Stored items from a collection
=====

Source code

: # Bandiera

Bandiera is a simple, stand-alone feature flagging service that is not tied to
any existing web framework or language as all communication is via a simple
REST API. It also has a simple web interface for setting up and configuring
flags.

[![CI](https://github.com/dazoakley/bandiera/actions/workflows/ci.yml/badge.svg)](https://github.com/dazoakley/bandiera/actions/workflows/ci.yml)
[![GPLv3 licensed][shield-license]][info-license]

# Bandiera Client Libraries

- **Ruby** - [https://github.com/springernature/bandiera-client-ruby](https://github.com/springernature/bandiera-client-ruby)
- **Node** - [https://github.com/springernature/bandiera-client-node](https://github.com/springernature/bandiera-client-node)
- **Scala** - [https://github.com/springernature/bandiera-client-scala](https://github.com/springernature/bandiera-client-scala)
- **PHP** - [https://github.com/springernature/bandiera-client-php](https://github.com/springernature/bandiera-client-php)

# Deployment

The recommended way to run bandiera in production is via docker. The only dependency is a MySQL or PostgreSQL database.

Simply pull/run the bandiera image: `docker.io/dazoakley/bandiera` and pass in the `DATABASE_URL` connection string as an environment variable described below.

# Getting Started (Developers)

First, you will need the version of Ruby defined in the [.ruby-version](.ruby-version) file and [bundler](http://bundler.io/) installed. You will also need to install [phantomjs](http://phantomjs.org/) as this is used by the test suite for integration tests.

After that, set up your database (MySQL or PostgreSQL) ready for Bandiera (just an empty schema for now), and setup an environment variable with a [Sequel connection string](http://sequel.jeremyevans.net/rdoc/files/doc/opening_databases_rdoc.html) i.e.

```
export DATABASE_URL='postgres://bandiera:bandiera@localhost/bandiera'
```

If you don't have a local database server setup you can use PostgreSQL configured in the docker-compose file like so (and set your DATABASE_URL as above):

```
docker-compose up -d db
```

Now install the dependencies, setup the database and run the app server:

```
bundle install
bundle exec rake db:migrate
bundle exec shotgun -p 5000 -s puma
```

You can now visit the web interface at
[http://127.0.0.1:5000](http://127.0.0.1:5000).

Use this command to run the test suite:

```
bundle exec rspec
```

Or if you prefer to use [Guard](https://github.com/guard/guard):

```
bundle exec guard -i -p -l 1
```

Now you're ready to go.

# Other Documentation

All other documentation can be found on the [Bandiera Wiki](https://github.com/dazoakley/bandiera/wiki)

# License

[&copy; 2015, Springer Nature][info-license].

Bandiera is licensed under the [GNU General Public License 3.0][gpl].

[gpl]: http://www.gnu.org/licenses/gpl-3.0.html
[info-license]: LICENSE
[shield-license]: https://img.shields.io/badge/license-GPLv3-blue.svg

=====

YOUR GOAL:
From the records above, return each line that includes "compose".

OUTPUT FOR THIS EXERCISE:
If you don't have a local database server setup you can use PostgreSQL configured in the docker-compose file like so (and set your DATABASE_URL as above):
docker-compose up -d db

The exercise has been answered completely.